Task item => Would you please transcribe, exactly as written, the lines of the entries below starting at the one that holds "## Naming conflicts" and ending at the one that holds "If a function", both included?

Recorded information =>
========================================

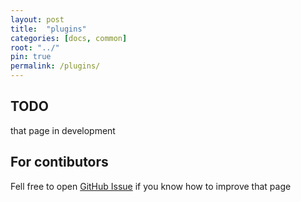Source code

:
 ```yaml
---
layout: post
title:  "plugins"
categories: [docs, common]
root: "../"
pin: true
permalink: /plugins/
---
```


## TODO

that page in development

## For contibutors

Fell free to open [GitHub Issue](https://github.com/blockspacer/flextool/issues) if you know how to improve that page
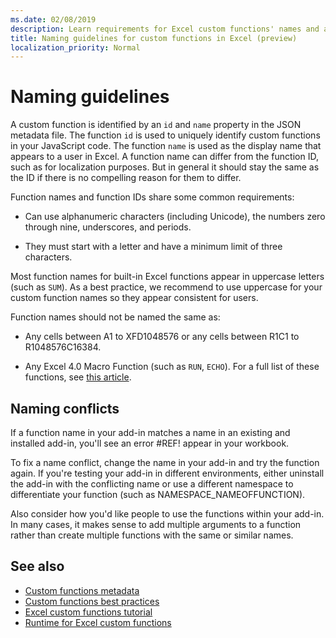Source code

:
 ```yaml
---
ms.date: 02/08/2019
description: Learn requirements for Excel custom functions' names and avoid common naming pitfalls.
title: Naming guidelines for custom functions in Excel (preview)
localization_priority: Normal
---
```

# Naming guidelines

A custom function is identified by an `id` and `name` property in the JSON metadata file. The function `id` is used to uniquely identify custom functions in your JavaScript code. The function `name` is used as the display name that appears to a user in Excel. A function name can differ from the function ID, such as for localization purposes. But in general it should stay the same as the ID if there is no compelling reason for them to differ.

Function names and function IDs share some common requirements:

- Can use alphanumeric characters (including Unicode), the numbers zero through nine, underscores, and periods.

- They must start with a letter and have a minimum limit of three characters.

Most function names for built-in Excel functions appear in uppercase letters (such as `SUM`). As a best practice, we recommend to use uppercase for your custom function names so they appear consistent for users.

Function names should not be named the same as:

- Any cells between A1 to XFD1048576 or any cells between R1C1 to R1048576C16384.

- Any Excel 4.0 Macro Function (such as `RUN`, `ECHO`).  For a full list of these functions, see [this article](https://www.microsoft.com/en-us/download/details.aspx?id=1465).

## Naming conflicts

If a function name in your add-in matches a name in an existing and installed add-in, you'll see an error #REF! appear in your workbook.

To fix a name conflict, change the name in your add-in and try the function again. If you're testing your add-in in different environments, either uninstall the add-in with the conflicting name or use a different namespace to differentiate your function (such as NAMESPACE_NAMEOFFUNCTION).

Also consider how you'd like people to use the functions within your add-in. In many cases, it makes sense to add multiple arguments to a function rather than create multiple functions with the same or similar names.

## See also

* [Custom functions metadata](custom-functions-json.md)
* [Custom functions best practices](custom-functions-best-practices.md)
* [Excel custom functions tutorial](../tutorials/excel-tutorial-create-custom-functions.md)
* [Runtime for Excel custom functions](custom-functions-runtime.md)
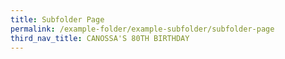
 ```yaml
---
title: Subfolder Page
permalink: /example-folder/example-subfolder/subfolder-page
third_nav_title: CANOSSA'S 80TH BIRTHDAY
---
```


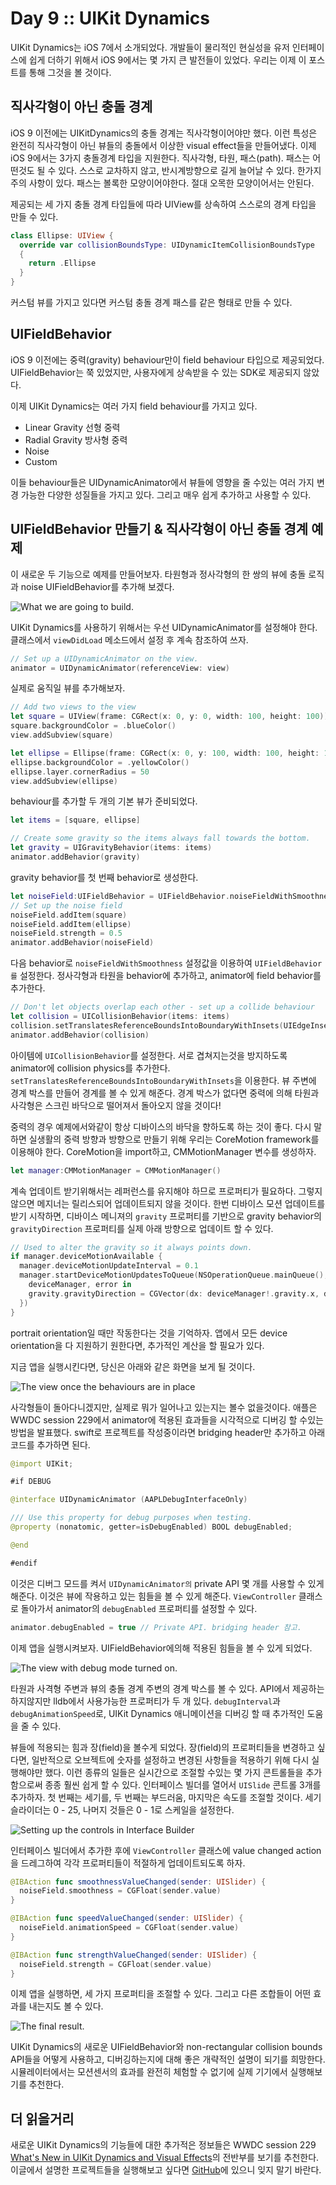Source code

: # Day 9 :: UIKit Dynamics

UIKit Dynamics는 iOS 7에서 소개되었다. 개발들이 물리적인 현실성을 유저 인터페이스에 쉽게 더하기 위해서 iOS 9에서는 몇 가지 큰 발전들이 있었다. 우리는 이제 이 포스트를 통해 그것을 볼 것이다.

## 직사각형이 아닌 충돌 경계

iOS 9 이전에는 UIKitDynamics의 충돌 경계는 직사각형이어야만 했다. 이런 특성은 완전히 직사각형이 아닌 뷰들의 충돌에서 이상한 visual effect들을 만들어냈다. 이제 iOS 9에서는 3가지 충돌경계 타입을 지원한다. 직사각형, 타원, 패스(path). 패스는 어떤것도 될 수 있다. 스스로 교차하지 않고, 반시계방향으로 길게 늘어날 수 있다. 한가지 주의 사항이 있다. 패스는 볼록한 모양이어야한다. 절대 오목한 모양이어서는 안된다.

제공되는 세 가지 충돌 경계 타입들에 따라 UIView를 상속하여 스스로의 경계 타입을 만들 수 있다.

```swift
class Ellipse: UIView {
  override var collisionBoundsType: UIDynamicItemCollisionBoundsType
  {
    return .Ellipse
  }
}
```

커스텀 뷰를 가지고 있다면 커스텀 충돌 경계 패스를 같은 형태로 만들 수 있다.

## UIFieldBehavior

iOS 9 이전에는 중력(gravity) behaviour만이 field behaviour 타입으로 제공되었다. UIFieldBehavior는 쭉 있었지만, 사용자에게 상속받을 수 있는 SDK로 제공되지 않았다.

이제 UIKit Dynamics는 여러 가지 field behaviour를 가지고 있다.

- Linear Gravity 선형 중력
- Radial Gravity 방사형 중력
- Noise
- Custom

이들 behaviour들은 UIDynamicAnimator에서 뷰들에 영향을 줄 수있는 여러 가지 변경 가능한 다양한 성질들을 가지고 있다. 그리고 매우 쉽게 추가하고 사용할 수 있다.

## UIFieldBehavior 만들기 & 직사각형이 아닌 충돌 경계 예제

이 새로운 두 기능으로 예제를 만들어보자. 타원형과 정사각형의 한 쌍의 뷰에 충돌 로직과 noise UIFieldBehavior를 추가해 보겠다.

![What we are going to build.](images/result.png)

UIKit Dynamics를 사용하기 위해서는 우선 UIDynamicAnimator를 설정해야 한다. 클래스에서 `viewDidLoad` 메소드에서 설정 후 계속 참조하여 쓰자.

```swift
// Set up a UIDynamicAnimator on the view.
animator = UIDynamicAnimator(referenceView: view)
```

실제로 움직일 뷰를 추가해보자.

```swift
// Add two views to the view
let square = UIView(frame: CGRect(x: 0, y: 0, width: 100, height: 100))
square.backgroundColor = .blueColor()
view.addSubview(square)

let ellipse = Ellipse(frame: CGRect(x: 0, y: 100, width: 100, height: 100))
ellipse.backgroundColor = .yellowColor()
ellipse.layer.cornerRadius = 50
view.addSubview(ellipse)
```

behaviour를 추가할 두 개의 기본 뷰가 준비되었다.

```swift
let items = [square, ellipse]

// Create some gravity so the items always fall towards the bottom.
let gravity = UIGravityBehavior(items: items)
animator.addBehavior(gravity)
```

gravity behavior를 첫 번째 behavior로 생성한다.

```swift
let noiseField:UIFieldBehavior = UIFieldBehavior.noiseFieldWithSmoothness(1.0, animationSpeed: 0.5)
// Set up the noise field
noiseField.addItem(square)
noiseField.addItem(ellipse)
noiseField.strength = 0.5
animator.addBehavior(noiseField)
```

다음 behavior로 `noiseFieldWithSmoothness` 설정값을 이용하여 `UIFieldBehavior를` 설정한다. 정사각형과 타원을 behavior에 추가하고, animator에 field behavior를 추가한다.

```swift
// Don't let objects overlap each other - set up a collide behaviour
let collision = UICollisionBehavior(items: items)
collision.setTranslatesReferenceBoundsIntoBoundaryWithInsets(UIEdgeInsets(top: 20, left: 5, bottom: 5, right: 5))
animator.addBehavior(collision)
```

아이템에 `UICollisionBehavior`를 설정한다. 서로 겹쳐지는것을 방지하도록 animator에 collision physics를 추가한다. `setTranslatesReferenceBoundsIntoBoundaryWithInsets`을 이용한다. 뷰 주변에 경계 박스를 만들어 경계를 볼 수 있게 해준다. 경계 박스가 없다면 중력에 의해 타원과 사각형은 스크린 바닥으로 떨어져서 돌아오지 않을 것이다!

중력의 경우 예제에서와같이 항상 디바이스의 바닥을 향하도록 하는 것이 좋다. 다시 말하면 실생활의 중력 방향과 방향으로 만들기 위해 우리는 CoreMotion framework를 이용해야 한다. CoreMotion을 import하고, CMMotionManager 변수를 생성하자.

```swift
let manager:CMMotionManager = CMMotionManager()
```

계속 업데이트 받기위해서는 레퍼런스를 유지해야 하므로 프로퍼티가 필요하다. 그렇지 않으면 메지너는 릴리스되어 업데이트되지 않을 것이다. 한번 디바이스 모션 업데이트를 받기 시작하면, 디바이스 메니져의 `gravity` 프로퍼티를 기반으로 gravity behavior의 `gravityDirection` 프로퍼티를 실제 아래 방향으로 업데이트 할 수 있다.

```swift
// Used to alter the gravity so it always points down.
if manager.deviceMotionAvailable {
  manager.deviceMotionUpdateInterval = 0.1
  manager.startDeviceMotionUpdatesToQueue(NSOperationQueue.mainQueue(), withHandler:{
    deviceManager, error in
    gravity.gravityDirection = CGVector(dx: deviceManager!.gravity.x, dy: -deviceManager!.gravity.y)
  })
}
```

portrait orientation일 때만 작동한다는 것을 기억하자. 앱에서 모든 device orientation을 다 지원하기 원한다면, 추가적인 계산을 할 필요가 있다.

지금 앱을 실행시킨다면, 당신은 아래와 같은 화면을 보게 될 것이다.

![The view once the behaviours are in place](images/visualisation.jpg)

사각형들이 돌아다니겠지만, 실제로 뭐가 일어나고 있는지는 볼수 없을것이다. 애플은 WWDC session 229에서 animator에 적용된 효과들을 시각적으로 디버깅 할 수있는 방법을 발표했다. swift로 프로젝트를 작성중이라면 bridging header만 추가하고 아래 코드를 추가하면 된다.

```swift
@import UIKit;

#if DEBUG

@interface UIDynamicAnimator (AAPLDebugInterfaceOnly)

/// Use this property for debug purposes when testing.
@property (nonatomic, getter=isDebugEnabled) BOOL debugEnabled;

@end

#endif
```
이것은 디버그 모드를 켜서 `UIDynamicAnimator의` private API 몇 개를 사용할 수 있게 해준다. 이것은 뷰에 작용하고 있는 힘들을 볼 수 있게 해준다. `ViewController` 클래스로 돌아가서 animator의 `debugEnabled` 프로퍼티를 설정할 수 있다.

```swift
animator.debugEnabled = true // Private API. bridging header 참고.
```

이제 앱을 실행시켜보자. UIFieldBehavior에의해 적용된 힘들을 볼 수 있게 되었다.

![The view with debug mode turned on.](images/debugMode.jpg)

타원과 사격형 주변과 뷰의 충돌 경계 주변의 경계 박스를 볼 수 있다. API에서 제공하는 하지않지만 lldb에서 사용가능한 프로퍼티가 두 개 있다. `debugInterval`과 `debugAnimationSpeed`로, UIKit Dynamics 애니메이션을 디버깅 할 때 추가적인 도움을 줄 수 있다.

뷰들에 적용되는 힘과 장(field)을 볼수게 되었다. 장(field)의 프로퍼티들을 변경하고 싶다면, 일반적으로 오브젝트에 숫자를 설정하고 변경된 사항들을 적용하기 위해 다시 실행해야만 했다. 이런 종류의 일들은 실시간으로 조절할 수있는 몇 가지 콘트롤들을 추가함으로써 종종 훨씬 쉽게 할 수 있다. 인터페이스 빌더를 열어서 `UISlide` 콘트롤 3개를 추가하자. 첫 번째는 세기를, 두 번째는 부드러움, 마지막은 속도를 조절할 것이다. 세기 슬라이더는 0 - 25, 나머지 것들은 0 - 1로 스케일을 설정한다.

![Setting up the controls in Interface Builder](images/interfaceBuilder.png)

인터페이스 빌더에서 추가한 후에 `ViewController` 클래스에 value changed action을 드레그하여 각각 프로퍼티들이 적절하게 업데이트되도록 하자.

```swift
@IBAction func smoothnessValueChanged(sender: UISlider) {
  noiseField.smoothness = CGFloat(sender.value)
}

@IBAction func speedValueChanged(sender: UISlider) {
  noiseField.animationSpeed = CGFloat(sender.value)
}

@IBAction func strengthValueChanged(sender: UISlider) {
  noiseField.strength = CGFloat(sender.value)
}
```
이제 앱을 실행하면, 세 가지 프로퍼티을 조절할 수 있다. 그리고 다른 조합들이 어떤 효과를 내는지도 볼 수 있다.

![The final result.](images/result.png)

UIKit Dynamics의 새로운 UIFieldBehavior와 non-rectangular collision bounds API들을 어떻게 사용하고, 디버깅하는지에 대해 좋은 개략적인 설명이 되기를 희망한다. 시뮬레이터에서는 모션센서의 효과를 완전히 체험할 수 없기에 실제 기기에서 실행해보기를 추천한다.

## 더 읽을거리

새로운 UIKit Dynamics의 기능들에 대한 추가적은 정보들은 WWDC session 229 [What's New in UIKit Dynamics and Visual Effects](https://developer.apple.com/videos/wwdc/2015/?id=229)의 전반부를 보기를 추천한다. 이글에서 설명한 프로젝트들을 실행해보고 싶다면 [GitHub](https://github.com/shinobicontrols/iOS9-day-by-day/tree/master/09-UIKit-Dynamics)에 있으니 잊지 말기 바란다.
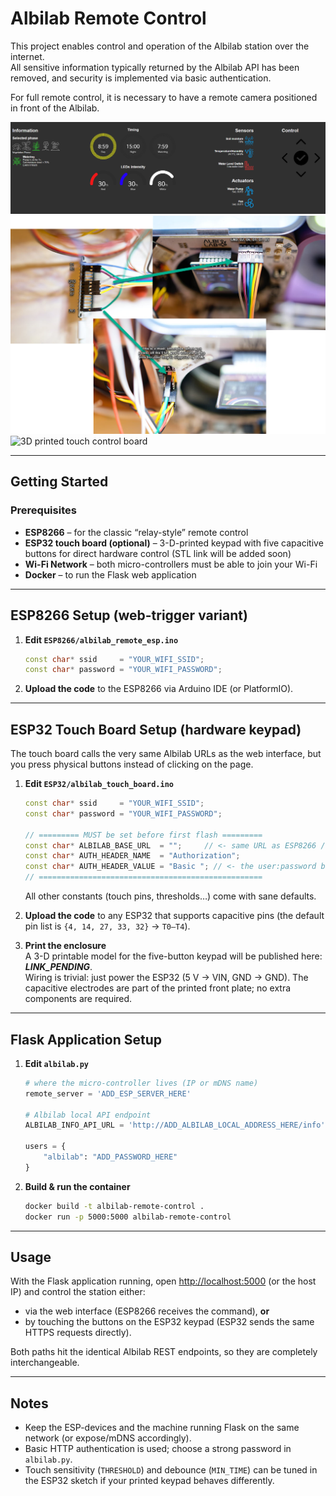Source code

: # Albilab Remote Control

This project enables control and operation of the Albilab station over the internet.  
All sensitive information typically returned by the Albilab API has been removed, and security is implemented via basic authentication.

For full remote control, it is necessary to have a remote camera positioned in front of the Albilab.

![Preview of the web interface](Resources/PC_prntscr.png)  
![How to connect the EPS with the Albilab station](Resources/How_To_Connect.png)
![3D printed touch control board](Resources/3dprinter_touch_board.png)

---

## Getting Started

### Prerequisites
- **ESP8266** – for the classic “relay-style” remote control  
- **ESP32 touch board (optional)** – 3-D-printed keypad with five capacitive buttons for direct hardware control (STL link will be added soon)  
- **Wi-Fi Network** – both micro-controllers must be able to join your Wi-Fi  
- **Docker** – to run the Flask web application

---

## ESP8266 Setup (web-trigger variant)

1. **Edit `ESP8266/albilab_remote_esp.ino`**

   ```cpp
   const char* ssid     = "YOUR_WIFI_SSID";
   const char* password = "YOUR_WIFI_PASSWORD";
   ```

2. **Upload the code** to the ESP8266 via Arduino IDE (or PlatformIO).

---

## ESP32 Touch Board Setup (hardware keypad)

The touch board calls the very same Albilab URLs as the web interface, but you press physical buttons instead of clicking on the page.

1. **Edit `ESP32/albilab_touch_board.ino`**

   ```cpp
   const char* ssid     = "YOUR_WIFI_SSID";
   const char* password = "YOUR_WIFI_PASSWORD";

   // ========= MUST be set before first flash =========
   const char* ALBILAB_BASE_URL  = "";     // <- same URL as ESP8266 / Flask
   const char* AUTH_HEADER_NAME  = "Authorization";                    // usually leave as is
   const char* AUTH_HEADER_VALUE = "Basic "; // <- the user:password base64 version token
   // ==================================================
   ```
   All other constants (touch pins, thresholds…) come with sane defaults.

2. **Upload the code** to any ESP32 that supports capacitive pins (the default pin list is `{4, 14, 27, 33, 32}` → `T0–T4`).

3. **Print the enclosure**  
   A 3-D printable model for the five-button keypad will be published here: **_LINK_PENDING_**.  
   Wiring is trivial: just power the ESP32 (5 V → VIN, GND → GND). The capacitive electrodes are part of the printed front plate; no extra components are required.

---

## Flask Application Setup

1. **Edit `albilab.py`**

   ```python
   # where the micro-controller lives (IP or mDNS name)
   remote_server = 'ADD_ESP_SERVER_HERE'

   # Albilab local API endpoint
   ALBILAB_INFO_API_URL = 'http://ADD_ALBILAB_LOCAL_ADDRESS_HERE/info'

   users = {
       "albilab": "ADD_PASSWORD_HERE"
   }
   ```

2. **Build & run the container**

   ```bash
   docker build -t albilab-remote-control .
   docker run -p 5000:5000 albilab-remote-control
   ```

---

## Usage

With the Flask application running, open <http://localhost:5000> (or the host IP) and control the station either:

- via the web interface (ESP8266 receives the command), **or**  
- by touching the buttons on the ESP32 keypad (ESP32 sends the same HTTPS requests directly).

Both paths hit the identical Albilab REST endpoints, so they are completely interchangeable.

---

## Notes

- Keep the ESP-devices and the machine running Flask on the same network (or expose/mDNS accordingly).  
- Basic HTTP authentication is used; choose a strong password in `albilab.py`.  
- Touch sensitivity (`THRESHOLD`) and debounce (`MIN_TIME`) can be tuned in the ESP32 sketch if your printed keypad behaves differently.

========================================

Reply =>
## Naming conflicts

If a function name in your add-in matches a name in an existing and installed add-in, you'll see an error #REF! appear in your workbook.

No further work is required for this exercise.